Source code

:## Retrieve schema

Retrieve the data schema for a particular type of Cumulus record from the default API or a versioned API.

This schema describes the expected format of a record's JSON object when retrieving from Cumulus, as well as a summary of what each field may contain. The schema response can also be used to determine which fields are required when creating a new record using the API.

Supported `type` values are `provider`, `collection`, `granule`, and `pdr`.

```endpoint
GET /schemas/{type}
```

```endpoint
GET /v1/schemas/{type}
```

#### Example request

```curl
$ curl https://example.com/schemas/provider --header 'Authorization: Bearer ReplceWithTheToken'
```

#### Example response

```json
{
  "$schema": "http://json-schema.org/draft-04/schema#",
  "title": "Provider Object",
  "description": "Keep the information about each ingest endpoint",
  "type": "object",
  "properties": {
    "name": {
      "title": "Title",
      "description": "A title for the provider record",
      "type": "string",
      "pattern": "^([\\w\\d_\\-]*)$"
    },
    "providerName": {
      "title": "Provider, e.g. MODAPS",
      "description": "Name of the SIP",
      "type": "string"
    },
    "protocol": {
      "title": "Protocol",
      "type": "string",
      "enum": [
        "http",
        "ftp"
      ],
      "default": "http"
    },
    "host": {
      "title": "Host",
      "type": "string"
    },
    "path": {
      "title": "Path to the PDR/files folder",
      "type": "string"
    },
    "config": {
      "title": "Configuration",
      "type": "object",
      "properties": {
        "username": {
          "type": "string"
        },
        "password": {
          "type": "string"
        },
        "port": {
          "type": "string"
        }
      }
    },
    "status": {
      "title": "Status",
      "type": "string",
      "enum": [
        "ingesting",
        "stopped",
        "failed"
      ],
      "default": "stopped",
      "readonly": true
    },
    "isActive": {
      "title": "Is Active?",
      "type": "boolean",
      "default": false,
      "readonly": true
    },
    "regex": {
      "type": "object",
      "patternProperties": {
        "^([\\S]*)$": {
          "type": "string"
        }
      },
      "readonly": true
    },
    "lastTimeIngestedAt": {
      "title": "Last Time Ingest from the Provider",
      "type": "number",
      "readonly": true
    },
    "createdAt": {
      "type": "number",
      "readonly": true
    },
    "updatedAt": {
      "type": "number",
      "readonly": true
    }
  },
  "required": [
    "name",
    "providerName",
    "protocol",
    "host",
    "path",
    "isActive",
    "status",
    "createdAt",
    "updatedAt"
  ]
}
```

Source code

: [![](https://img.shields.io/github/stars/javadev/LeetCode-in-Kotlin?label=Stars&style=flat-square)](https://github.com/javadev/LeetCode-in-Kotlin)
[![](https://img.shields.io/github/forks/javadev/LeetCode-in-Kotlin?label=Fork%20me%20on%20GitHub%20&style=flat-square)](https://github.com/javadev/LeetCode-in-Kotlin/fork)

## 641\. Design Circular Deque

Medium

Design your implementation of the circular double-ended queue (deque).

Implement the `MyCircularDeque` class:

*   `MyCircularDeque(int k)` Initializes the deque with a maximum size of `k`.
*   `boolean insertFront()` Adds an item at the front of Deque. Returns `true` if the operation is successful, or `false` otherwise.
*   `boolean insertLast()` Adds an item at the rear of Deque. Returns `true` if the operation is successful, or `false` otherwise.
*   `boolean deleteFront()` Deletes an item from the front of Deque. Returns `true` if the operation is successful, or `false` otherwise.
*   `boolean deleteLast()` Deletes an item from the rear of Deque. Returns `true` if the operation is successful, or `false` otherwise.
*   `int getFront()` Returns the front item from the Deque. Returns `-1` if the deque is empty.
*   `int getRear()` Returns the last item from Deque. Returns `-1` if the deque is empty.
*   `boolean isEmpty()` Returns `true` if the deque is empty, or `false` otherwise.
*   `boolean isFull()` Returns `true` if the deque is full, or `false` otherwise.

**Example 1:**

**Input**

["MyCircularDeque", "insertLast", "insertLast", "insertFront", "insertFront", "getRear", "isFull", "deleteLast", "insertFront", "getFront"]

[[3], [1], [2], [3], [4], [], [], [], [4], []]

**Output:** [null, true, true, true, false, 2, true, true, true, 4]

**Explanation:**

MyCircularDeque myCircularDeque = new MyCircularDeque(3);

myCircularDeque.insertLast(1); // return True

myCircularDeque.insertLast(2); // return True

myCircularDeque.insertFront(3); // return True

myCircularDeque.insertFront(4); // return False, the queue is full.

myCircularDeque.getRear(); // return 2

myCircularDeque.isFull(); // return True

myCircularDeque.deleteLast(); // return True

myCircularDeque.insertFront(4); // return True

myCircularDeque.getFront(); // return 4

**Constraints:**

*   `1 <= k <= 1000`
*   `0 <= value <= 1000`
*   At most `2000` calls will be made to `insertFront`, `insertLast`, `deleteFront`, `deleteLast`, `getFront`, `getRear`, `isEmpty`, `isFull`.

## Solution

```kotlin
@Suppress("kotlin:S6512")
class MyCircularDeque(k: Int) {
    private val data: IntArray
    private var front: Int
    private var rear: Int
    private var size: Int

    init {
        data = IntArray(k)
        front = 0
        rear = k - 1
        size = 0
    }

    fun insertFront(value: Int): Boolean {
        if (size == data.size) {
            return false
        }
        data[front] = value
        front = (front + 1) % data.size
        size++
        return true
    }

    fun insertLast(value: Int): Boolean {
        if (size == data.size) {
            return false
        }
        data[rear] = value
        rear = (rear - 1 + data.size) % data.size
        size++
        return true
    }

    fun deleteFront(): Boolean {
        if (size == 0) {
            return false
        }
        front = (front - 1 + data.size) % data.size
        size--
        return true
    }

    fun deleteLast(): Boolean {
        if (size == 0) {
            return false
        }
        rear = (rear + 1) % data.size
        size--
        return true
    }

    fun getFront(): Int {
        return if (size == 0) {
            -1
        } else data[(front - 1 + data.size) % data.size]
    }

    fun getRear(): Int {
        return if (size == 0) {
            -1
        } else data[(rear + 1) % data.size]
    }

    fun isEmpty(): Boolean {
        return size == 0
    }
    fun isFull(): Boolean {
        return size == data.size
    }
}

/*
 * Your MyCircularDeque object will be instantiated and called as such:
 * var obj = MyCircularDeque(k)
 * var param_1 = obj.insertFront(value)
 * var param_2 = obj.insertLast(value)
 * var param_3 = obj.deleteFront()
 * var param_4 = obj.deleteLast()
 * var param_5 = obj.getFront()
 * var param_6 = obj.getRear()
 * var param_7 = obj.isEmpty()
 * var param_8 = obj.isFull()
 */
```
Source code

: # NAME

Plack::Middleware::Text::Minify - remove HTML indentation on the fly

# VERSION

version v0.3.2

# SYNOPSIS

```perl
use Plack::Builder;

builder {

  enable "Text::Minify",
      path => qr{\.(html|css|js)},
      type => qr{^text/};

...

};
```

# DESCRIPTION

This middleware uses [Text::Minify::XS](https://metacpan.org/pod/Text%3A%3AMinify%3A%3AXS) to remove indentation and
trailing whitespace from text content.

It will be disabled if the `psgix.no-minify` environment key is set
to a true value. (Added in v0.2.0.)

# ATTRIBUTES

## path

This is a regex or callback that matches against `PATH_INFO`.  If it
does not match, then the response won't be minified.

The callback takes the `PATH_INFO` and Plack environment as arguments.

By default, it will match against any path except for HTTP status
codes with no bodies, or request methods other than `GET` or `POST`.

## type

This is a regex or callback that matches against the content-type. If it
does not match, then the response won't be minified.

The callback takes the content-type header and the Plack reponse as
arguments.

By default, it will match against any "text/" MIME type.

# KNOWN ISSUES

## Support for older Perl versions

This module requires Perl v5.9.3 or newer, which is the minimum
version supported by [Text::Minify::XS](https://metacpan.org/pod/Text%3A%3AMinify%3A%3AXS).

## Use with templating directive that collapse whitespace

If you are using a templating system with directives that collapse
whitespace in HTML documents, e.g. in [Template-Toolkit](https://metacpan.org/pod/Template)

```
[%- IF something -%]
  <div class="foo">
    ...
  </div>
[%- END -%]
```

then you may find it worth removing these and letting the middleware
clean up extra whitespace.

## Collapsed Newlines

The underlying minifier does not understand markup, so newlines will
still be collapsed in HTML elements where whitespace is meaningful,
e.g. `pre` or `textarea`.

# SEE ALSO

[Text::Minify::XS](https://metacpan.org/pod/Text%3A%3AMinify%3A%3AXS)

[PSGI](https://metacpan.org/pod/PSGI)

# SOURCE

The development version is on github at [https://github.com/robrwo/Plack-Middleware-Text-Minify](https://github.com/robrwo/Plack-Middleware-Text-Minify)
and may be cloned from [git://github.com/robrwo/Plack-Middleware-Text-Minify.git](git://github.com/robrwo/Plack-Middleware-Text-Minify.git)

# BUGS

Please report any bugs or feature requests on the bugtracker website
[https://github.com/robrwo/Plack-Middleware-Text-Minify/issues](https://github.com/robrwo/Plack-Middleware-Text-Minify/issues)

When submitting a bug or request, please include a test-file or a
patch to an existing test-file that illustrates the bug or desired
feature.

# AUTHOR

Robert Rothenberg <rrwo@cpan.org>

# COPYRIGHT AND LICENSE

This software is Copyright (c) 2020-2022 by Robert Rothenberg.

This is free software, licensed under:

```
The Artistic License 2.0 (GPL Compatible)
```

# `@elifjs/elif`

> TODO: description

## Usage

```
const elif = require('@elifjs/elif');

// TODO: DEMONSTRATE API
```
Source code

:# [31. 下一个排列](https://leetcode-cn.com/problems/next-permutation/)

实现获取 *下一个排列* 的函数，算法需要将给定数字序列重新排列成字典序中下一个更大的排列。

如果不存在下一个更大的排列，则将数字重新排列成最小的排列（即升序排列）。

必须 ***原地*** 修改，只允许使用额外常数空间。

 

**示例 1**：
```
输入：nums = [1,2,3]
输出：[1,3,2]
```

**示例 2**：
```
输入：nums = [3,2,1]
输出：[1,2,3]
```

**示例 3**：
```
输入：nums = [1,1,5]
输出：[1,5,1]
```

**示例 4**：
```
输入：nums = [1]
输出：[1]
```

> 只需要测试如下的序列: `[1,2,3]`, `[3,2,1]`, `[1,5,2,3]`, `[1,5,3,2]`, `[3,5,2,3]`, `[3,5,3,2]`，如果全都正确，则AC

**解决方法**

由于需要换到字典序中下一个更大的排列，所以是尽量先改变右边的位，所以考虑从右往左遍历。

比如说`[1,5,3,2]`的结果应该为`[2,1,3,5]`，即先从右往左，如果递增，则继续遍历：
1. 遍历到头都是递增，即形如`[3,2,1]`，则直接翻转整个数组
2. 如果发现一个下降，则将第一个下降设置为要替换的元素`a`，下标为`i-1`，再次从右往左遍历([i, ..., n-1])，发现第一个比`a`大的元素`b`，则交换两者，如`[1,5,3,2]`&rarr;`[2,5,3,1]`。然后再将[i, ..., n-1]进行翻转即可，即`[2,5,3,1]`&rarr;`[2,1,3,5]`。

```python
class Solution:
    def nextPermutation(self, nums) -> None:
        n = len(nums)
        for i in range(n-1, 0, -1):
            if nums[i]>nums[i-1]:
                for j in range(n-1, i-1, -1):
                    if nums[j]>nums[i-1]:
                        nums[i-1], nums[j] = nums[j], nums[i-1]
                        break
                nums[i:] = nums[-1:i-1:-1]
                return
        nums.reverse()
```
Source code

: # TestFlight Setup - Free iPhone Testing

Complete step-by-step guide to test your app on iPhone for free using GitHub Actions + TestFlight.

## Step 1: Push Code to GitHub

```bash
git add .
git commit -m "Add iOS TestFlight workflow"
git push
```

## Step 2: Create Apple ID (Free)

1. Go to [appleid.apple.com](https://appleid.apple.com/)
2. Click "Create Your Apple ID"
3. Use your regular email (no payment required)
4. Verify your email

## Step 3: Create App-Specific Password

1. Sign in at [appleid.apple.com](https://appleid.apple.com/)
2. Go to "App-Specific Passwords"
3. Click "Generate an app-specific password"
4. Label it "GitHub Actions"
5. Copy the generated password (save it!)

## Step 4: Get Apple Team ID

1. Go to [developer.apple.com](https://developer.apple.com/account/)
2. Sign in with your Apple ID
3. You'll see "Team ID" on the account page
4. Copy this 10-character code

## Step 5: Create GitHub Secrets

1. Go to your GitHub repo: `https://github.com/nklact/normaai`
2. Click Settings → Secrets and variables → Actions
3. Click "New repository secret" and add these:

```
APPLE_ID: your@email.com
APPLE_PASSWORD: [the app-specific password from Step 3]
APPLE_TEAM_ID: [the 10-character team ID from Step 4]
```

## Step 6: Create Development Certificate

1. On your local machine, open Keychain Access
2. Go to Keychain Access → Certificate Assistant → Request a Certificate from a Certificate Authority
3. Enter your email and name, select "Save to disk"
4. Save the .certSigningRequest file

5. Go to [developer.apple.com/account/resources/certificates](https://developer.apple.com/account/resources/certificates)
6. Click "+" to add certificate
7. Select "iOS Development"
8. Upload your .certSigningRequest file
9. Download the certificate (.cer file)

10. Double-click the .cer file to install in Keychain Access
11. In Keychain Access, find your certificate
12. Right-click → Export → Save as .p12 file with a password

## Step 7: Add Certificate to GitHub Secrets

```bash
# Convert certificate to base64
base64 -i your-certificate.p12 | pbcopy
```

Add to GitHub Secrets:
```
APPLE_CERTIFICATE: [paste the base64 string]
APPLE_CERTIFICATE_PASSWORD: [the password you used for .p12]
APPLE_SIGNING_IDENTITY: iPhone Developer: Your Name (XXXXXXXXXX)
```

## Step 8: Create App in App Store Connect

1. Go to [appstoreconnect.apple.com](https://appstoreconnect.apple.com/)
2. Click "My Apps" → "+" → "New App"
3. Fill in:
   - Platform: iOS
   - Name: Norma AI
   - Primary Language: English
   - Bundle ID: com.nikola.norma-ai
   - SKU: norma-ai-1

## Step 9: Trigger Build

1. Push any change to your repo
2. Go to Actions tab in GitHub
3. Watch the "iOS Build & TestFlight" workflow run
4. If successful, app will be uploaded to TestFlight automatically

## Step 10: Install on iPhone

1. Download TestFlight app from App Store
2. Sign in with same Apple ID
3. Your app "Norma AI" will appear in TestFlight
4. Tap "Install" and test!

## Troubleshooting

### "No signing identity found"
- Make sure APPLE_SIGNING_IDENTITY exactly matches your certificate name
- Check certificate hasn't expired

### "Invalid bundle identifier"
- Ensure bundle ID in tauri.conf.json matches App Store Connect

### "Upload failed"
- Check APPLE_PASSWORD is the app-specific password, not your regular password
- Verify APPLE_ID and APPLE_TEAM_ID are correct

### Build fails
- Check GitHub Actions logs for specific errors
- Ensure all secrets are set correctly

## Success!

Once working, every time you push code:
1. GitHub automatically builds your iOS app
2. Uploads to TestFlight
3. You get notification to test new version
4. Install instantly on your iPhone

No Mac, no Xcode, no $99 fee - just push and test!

Work item -> Go through the listing above and pull out each line containing the word "against".

Expected output ->
This is a regex or callback that matches against `PATH_INFO`.  If it
By default, it will match against any path except for HTTP status
This is a regex or callback that matches against the content-type. If it
By default, it will match against any "text/" MIME type.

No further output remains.